In the case of ensemble systems such as ICON-CH1-EPS and ICON-CH2-EPS, a host of slightly differing initial conditions is required. This analysis ensemble is calculated at MeteoSwiss with the help of the KENDA (kilometre-scale ensemble data assimilation) system. For high-resolution, convective-scale ensemble forecasting, the analysis ensemble on the ICON-CH1-EPS grid with 1.0-km grid spacing and 80 layers is updated with new measurement data in an assimilation cycle on an hourly basis. The method employed - the Local Ensemble Transform Kalman Filter (LETKF), evaluates observation data and model conditions together with the relevant uncertainties to arrive at the best possible estimate of the current atmospheric conditions. LETKF also provides a multitude of slightly differing analyses that represent the uncertainty of the analysis. Using this analysis ensemble as a basis, the ICON-CH1-EPS forecast is generated once every three hours (00:00, 03:00, ... 21:00 UTC). To obtain the initial atmospheric conditions for the ICON-CH2-EPS forecasts, the analysis ensemble is interpolated every six hours (00:00, 06:00, 12:00 and 18:00 UTC) by upscaling from the higher-resolution ICON-CH1-EPS grid to the ICON-CH2-EPS grid.

Measurement data in the data assimilation process

In the assimilation cycle, MeteoSwiss uses all available observations at ground level as well as, and especially, in the atmosphere, in order to be able to describe the atmospheric conditions as accurately and as physically consistently as possible. The KENDA System currently uses measurements from the stations in the ground-level monitoring network, from radiosoundings, aircraft reconnaissance (AMDAR and MODE-S), wind radar and wind lidar data, and notifications from shipping vessels and buoys.

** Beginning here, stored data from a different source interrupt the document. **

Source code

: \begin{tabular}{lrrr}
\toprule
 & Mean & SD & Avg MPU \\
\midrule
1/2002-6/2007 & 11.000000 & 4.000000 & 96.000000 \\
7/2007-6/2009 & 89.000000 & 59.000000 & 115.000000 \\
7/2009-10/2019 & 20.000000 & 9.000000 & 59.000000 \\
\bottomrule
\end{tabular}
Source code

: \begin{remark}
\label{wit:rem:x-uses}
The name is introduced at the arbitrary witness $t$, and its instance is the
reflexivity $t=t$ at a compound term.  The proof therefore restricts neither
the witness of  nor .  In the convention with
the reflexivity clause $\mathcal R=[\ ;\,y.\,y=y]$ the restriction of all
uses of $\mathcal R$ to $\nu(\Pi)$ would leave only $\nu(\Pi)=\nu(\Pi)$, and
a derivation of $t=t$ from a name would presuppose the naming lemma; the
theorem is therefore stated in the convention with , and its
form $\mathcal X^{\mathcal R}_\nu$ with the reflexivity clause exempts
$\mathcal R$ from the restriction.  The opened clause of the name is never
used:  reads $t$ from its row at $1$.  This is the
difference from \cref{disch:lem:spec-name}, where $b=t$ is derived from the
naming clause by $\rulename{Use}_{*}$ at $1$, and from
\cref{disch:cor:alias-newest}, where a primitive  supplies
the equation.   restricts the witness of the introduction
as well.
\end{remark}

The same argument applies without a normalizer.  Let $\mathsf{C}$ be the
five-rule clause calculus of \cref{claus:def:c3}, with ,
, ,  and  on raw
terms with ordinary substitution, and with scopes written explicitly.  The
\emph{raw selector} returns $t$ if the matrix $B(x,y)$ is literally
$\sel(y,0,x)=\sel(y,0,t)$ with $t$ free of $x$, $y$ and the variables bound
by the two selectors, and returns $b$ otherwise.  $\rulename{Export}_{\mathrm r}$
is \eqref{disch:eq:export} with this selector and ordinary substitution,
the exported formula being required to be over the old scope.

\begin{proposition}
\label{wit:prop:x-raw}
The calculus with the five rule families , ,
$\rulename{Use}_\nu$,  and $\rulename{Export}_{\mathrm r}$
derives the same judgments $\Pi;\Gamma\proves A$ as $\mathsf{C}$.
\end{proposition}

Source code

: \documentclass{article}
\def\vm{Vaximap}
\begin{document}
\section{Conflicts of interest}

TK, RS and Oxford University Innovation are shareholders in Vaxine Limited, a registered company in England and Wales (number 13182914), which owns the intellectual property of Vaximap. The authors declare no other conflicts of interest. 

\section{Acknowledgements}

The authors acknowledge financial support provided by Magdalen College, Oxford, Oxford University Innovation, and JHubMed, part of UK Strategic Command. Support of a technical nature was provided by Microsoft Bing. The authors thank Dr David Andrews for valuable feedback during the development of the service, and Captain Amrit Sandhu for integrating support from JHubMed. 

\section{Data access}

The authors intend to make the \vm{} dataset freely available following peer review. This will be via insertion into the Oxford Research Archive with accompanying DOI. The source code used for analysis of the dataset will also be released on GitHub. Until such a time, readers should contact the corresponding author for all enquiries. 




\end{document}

Weather radar data, which are particularly valuable for the first few hours of a forecast, are also assimilated with the help of so-called latent heat nudging (LHN).

MeteoSwiss is continually working on integrating new monitoring systems into the data assimilation cycle. For example, the use of humidity profiles from a Raman lidar device is currently being investigated.